_What you need to do:_
The answer must be a single number, namely how many lines in the entries below contain the string "step".

Dataset excerpts

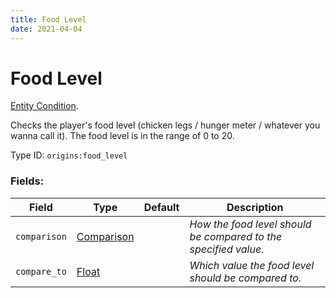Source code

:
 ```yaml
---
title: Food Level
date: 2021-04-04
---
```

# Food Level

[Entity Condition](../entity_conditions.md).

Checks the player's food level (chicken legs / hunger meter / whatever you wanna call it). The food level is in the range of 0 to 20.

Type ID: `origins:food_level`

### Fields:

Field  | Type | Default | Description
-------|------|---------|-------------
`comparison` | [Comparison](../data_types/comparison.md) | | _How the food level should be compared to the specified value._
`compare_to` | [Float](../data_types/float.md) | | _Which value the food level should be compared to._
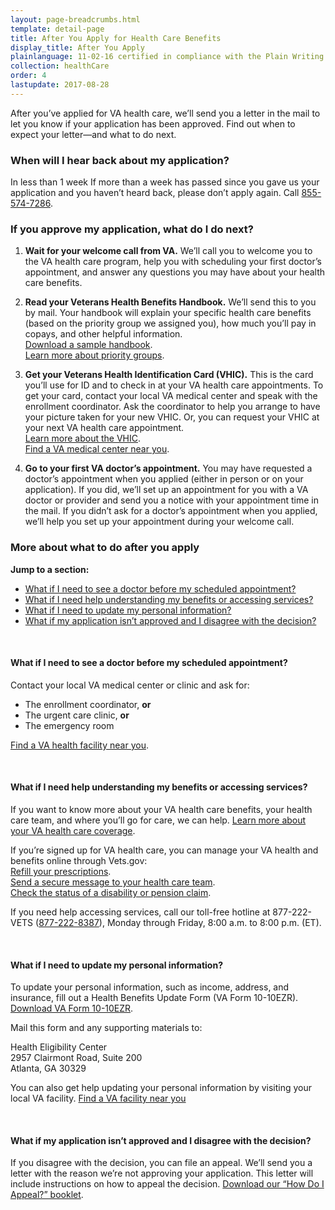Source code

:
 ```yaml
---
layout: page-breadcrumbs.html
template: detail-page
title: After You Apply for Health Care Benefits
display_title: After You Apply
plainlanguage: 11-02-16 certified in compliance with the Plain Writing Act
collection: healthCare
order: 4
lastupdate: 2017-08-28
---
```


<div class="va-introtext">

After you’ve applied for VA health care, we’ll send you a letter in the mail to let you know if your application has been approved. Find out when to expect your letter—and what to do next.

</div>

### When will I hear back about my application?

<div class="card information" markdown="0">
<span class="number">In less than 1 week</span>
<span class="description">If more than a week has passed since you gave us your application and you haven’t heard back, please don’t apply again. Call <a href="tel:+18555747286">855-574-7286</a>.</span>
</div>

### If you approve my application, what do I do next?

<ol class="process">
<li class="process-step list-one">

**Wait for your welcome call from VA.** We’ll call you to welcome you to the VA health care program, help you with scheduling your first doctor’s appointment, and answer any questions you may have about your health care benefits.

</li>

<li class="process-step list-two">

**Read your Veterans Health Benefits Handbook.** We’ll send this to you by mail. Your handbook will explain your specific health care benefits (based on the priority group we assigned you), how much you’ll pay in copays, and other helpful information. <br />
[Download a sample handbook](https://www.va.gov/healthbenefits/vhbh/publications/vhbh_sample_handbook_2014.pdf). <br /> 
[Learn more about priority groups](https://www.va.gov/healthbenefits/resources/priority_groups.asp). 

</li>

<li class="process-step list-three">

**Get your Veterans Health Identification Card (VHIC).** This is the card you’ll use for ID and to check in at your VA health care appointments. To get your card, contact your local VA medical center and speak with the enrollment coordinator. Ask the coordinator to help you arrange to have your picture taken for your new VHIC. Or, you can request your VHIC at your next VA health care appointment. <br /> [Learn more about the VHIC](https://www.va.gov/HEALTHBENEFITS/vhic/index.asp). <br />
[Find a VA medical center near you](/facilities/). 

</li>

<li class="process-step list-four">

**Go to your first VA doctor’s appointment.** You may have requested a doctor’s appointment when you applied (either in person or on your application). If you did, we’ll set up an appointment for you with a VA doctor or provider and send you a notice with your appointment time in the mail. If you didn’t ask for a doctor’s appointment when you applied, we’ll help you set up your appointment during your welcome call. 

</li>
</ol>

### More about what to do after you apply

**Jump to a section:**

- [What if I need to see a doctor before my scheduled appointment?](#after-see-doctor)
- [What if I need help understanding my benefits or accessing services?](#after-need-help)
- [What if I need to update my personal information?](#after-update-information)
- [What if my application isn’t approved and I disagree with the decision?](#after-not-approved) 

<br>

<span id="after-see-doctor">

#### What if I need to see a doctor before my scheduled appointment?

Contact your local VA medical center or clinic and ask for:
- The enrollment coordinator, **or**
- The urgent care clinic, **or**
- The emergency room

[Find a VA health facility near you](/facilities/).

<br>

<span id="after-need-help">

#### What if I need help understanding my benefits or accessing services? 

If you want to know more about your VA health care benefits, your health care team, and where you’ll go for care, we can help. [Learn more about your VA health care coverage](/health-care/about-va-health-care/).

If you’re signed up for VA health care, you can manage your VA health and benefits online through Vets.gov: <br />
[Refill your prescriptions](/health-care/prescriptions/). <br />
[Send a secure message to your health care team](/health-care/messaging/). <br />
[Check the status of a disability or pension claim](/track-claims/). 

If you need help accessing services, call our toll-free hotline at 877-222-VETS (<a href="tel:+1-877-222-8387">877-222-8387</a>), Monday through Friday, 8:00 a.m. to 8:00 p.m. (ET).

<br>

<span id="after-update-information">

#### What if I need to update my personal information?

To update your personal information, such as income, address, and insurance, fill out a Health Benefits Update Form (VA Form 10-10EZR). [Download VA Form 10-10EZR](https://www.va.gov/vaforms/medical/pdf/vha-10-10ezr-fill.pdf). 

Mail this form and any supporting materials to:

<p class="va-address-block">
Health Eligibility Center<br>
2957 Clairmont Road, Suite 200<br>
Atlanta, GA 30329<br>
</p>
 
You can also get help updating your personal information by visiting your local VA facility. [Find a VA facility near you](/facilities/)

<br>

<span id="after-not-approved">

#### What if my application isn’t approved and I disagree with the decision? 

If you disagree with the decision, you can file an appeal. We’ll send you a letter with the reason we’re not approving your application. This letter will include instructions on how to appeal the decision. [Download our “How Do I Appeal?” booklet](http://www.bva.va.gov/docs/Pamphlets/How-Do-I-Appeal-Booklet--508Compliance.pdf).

_Response area:_
4